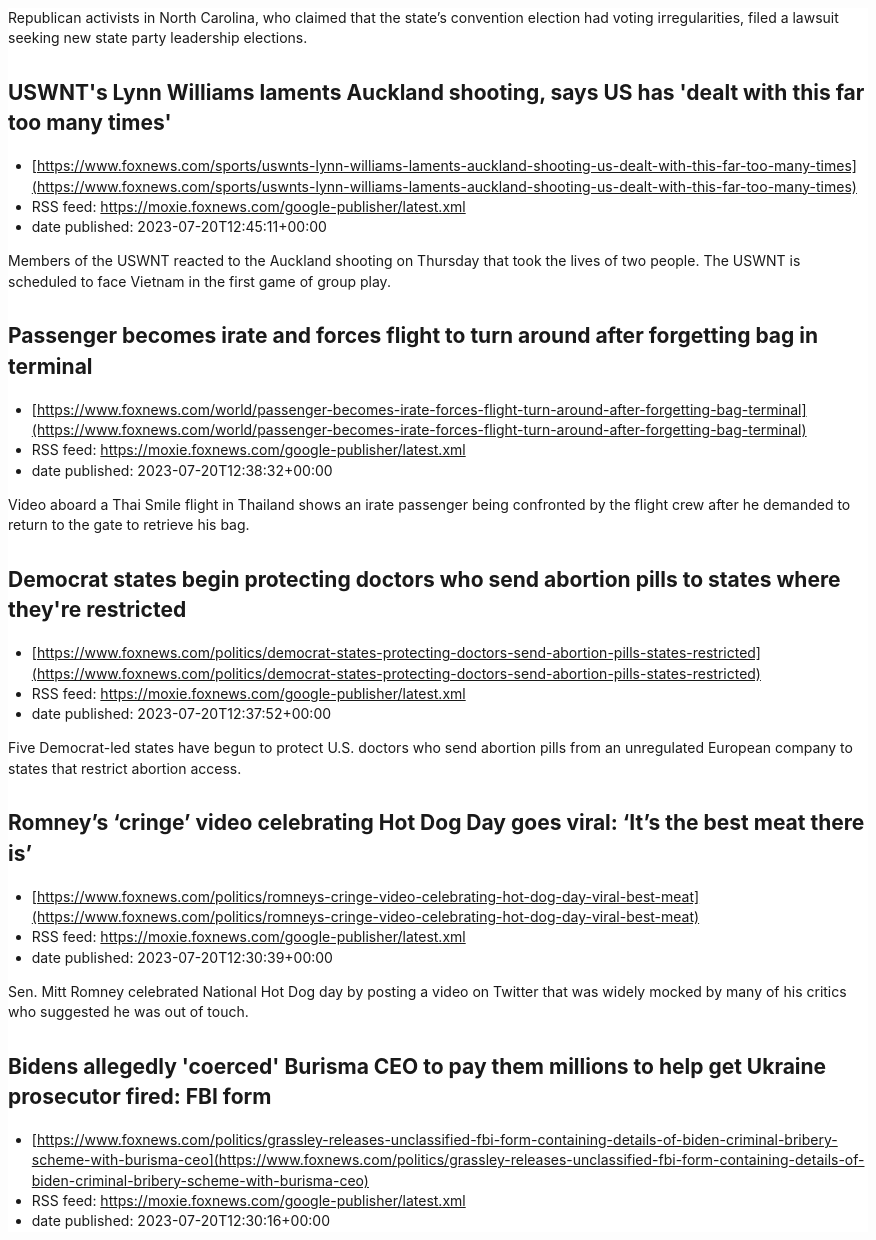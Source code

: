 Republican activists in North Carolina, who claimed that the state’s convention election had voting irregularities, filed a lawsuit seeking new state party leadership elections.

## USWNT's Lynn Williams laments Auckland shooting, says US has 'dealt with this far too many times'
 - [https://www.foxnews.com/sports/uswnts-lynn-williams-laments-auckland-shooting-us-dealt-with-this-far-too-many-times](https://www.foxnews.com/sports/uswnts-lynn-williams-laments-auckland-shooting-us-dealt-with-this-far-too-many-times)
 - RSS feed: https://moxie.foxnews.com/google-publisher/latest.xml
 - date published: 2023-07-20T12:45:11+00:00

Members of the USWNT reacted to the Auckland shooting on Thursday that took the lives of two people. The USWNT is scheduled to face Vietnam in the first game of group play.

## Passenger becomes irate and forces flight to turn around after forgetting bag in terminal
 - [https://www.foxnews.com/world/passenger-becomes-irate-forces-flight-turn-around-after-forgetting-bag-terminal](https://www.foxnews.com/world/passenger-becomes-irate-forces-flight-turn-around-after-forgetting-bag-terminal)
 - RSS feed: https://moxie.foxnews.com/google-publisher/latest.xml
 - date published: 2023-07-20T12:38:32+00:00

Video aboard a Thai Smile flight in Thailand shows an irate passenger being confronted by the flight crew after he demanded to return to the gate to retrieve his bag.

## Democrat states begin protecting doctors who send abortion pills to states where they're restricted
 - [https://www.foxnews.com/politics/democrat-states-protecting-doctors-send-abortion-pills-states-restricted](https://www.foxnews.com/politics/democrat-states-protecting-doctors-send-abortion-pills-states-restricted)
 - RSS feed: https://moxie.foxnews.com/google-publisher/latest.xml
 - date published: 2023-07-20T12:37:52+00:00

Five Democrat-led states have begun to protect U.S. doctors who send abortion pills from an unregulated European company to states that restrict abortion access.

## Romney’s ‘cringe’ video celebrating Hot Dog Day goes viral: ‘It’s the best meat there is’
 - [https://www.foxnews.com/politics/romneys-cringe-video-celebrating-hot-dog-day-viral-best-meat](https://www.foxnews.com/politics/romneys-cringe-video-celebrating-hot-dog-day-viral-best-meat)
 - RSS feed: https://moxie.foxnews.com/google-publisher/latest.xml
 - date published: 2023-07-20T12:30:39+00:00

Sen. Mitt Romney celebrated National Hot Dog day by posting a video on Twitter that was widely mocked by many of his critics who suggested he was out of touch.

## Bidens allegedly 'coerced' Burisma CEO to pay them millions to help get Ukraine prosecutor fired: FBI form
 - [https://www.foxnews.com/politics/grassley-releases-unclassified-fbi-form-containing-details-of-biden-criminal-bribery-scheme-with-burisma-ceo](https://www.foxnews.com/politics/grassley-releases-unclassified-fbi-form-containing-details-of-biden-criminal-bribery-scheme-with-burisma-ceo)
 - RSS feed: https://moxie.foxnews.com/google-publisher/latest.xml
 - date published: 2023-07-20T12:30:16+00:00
*****
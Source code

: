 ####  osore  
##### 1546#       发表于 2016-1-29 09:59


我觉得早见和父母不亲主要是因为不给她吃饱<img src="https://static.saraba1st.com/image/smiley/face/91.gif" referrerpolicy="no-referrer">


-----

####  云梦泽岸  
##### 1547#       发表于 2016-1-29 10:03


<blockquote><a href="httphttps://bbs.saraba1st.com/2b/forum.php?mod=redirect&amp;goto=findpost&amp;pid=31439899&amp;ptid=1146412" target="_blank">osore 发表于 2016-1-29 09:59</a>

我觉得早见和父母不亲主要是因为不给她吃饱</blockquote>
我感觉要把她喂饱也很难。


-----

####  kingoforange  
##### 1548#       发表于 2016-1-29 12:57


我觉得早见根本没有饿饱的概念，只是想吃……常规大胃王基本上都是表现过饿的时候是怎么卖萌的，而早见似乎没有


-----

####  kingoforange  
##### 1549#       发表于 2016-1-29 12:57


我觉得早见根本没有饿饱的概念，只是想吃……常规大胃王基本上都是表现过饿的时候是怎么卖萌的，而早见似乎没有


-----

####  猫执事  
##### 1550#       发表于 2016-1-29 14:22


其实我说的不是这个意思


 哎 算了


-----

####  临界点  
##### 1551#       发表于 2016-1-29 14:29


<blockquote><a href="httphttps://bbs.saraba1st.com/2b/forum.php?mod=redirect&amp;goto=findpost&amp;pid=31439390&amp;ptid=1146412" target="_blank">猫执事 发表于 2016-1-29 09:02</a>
*****
> YOUR OBJECTIVE:
Search the data for "around". Copy every matching line.

> RESULT FOR THIS TASK:
## Passenger becomes irate and forces flight to turn around after forgetting bag in terminal
 - [https://www.foxnews.com/world/passenger-becomes-irate-forces-flight-turn-around-after-forgetting-bag-terminal](https://www.foxnews.com/world/passenger-becomes-irate-forces-flight-turn-around-after-forgetting-bag-terminal)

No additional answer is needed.